Delilik, çoğumuzun aklında sürekli dönüp duran sorgulayıcı bir kavramdır. Hangimiz zaman zaman bir deli olduğumuzu düşünmemişizdir ki yahut bir deli ile birlikte olduğumuzu? Delilik dediğimiz şey tüm duyguları zirvede yaşamak mıdır yoksa zirveden aklı başında insanlığa bakmak mıdır; bunu sorgulamak gerekir. İşte çağlar öncesinden Erasmus, günümüz insanının sorgulayacağı bu kavramın ipine sarılmış. Erasmus (1469-1536), Rönesans hümanizminin en büyük temsilcilerindendir.

İlk olarak 1511’de yayımlanan Deliliğe Övgü, güncelliğini zamanımıza değin koruyabilmiş başyapıtıdır. Erasmus, dostu Thomas More’u eğlendirmek için bir yolculuk sırasında yazdığını söylediği Deliliğe Övgü’de şu soruyu sorar: İnsanoğlunun tüm zincirlerinden kurtulmasını ve salt özgürlüğe ulaşmasını sağlayan delilik değil midir? Gülmece bu çerçevede gelişir ve söz kendisini övmesi için deliliğe bırakır. Delilik, yaratıcısının savunduğu her şeyi eleştirerek gençliği, hayattan zevk ve neşe almayı, baş döndüren cinselliği över. Çocuklukta, yaşlılıkta, dostlukta, aşkta ve evlilikte, savaşta ve barışta, kendisinin insanlara nasıl egemen olduğunu ve onları nasıl mutlu kıldığını gösterir. Deliliğe Övgü, yazılışından günümüze, felsefe ile gülmecenin birleştiği en yetkin eserlerden biri olma özelliğini sürekli koruyabilmiş bir kitaptır.

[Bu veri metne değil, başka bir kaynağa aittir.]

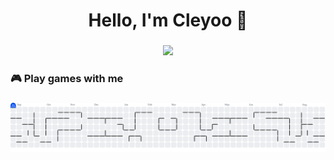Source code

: <h1 align="center">Hello, I'm Cleyoo 👋</h1>

###

<div align="center">
  <img height="150" src="https://cdn.discordapp.com/attachments/1223551583640358994/1403288832404885585/github-header-banner.png?ex=68970211&is=6895b091&hm=e3a2db379f02da2a5915df4123f7d8400ac3f46dbbe4a4beaaec0b0a9abc5ca1&"  />
</div>

###

<h3 align="left">🎮 Play games with me</h3>

###

<picture>
  <source media="(prefers-color-scheme: dark)" srcset="https://raw.githubusercontent.com/cleyoo/cleyoo/output/pacman-contribution-graph-dark.svg">
  <source media="(prefers-color-scheme: light)" srcset="https://raw.githubusercontent.com/cleyoo/cleyoo/output/pacman-contribution-graph.svg">
  <img alt="pacman contribution graph" src="https://raw.githubusercontent.com/cleyoo/cleyoo/output/pacman-contribution-graph.svg">
</picture>

###

<!--
**cleyoo/cleyoo** is a ✨ _special_ ✨ repository because its `README.md` (this file) appears on your GitHub profile.

Here are some ideas to get you started:

- 🔭 I’m currently working on ...
- 🌱 I’m currently learning ...
- 👯 I’m looking to collaborate on ...
- 🤔 I’m looking for help with ...
- 💬 Ask me about ...
- 📫 How to reach me: ...
- 😄 Pronouns: ...
- ⚡ Fun fact: ...
-->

Desiderius Erasmus (1469-1536): Yeni Ahit'in ilk editörü, ilahiyat edebiyatının önde gelenlerinden ve Kuzey Avrupa Rönesansı'nın en önemli hümanistlerinden olan Erasmus, filolojik yöntemleri kullanarak tarihsel-eleştirel geçmiş araştırmalarının temelini attı. Eğitim alanındaki yazıları klasiklere eski dini müfredat yerine hümanist bir bakış açısıyla yönelinmesine katkıda bulundu. Kilisenin gücünün kötüye kullanılmasını eleştirirken yükselen reform taleplerini teşvik etti. Bu tutumu hem Protestan Reformu'nda hem de Katolik Karşı Reformu'nda ses buldu. Luther'in doktrinini ve papalığın sahip olduğunu iddia ettiği güçleri reddeden bağımsız duruşu nedeniyle her iki tarafın hedefi haline geldi. İngiltere'ye giderken tasarladığı ve Thomas More'un evinde yazdığı Deliliğe Övgü ile dönemin entelektüellerini eleştirdi, öğretmenler, papazlar, ilahiyatçılar, filozoflar, tüccarlar, avukatlar, hükümdarlar, azizler ve kendini zeki sayan herkesi alaycı bir dille yerdi.

Kitabın Özeti :

Rönesans'la birlikte ortaya çıkan Hümanist akımın öncülerinden ve en büyük temsilcilerinden Roterdamlı Erasmus, Deliliğe Övgü'yü 1509'da kaleme almıştır. Bu başyapıtta yaşadığı dönemin portresini çizen Erasmus, çağının tabu sayılan birçok konusuna da eleştiriler getirmiştir. Yazıldığı tarihten bu yana, asırlar geçmesine karşın hâlâ okunuyor olmasıysa, yazarın ele aldığı sorunların birçoğunun günümüzde de aynen devam etmesine bağlanır.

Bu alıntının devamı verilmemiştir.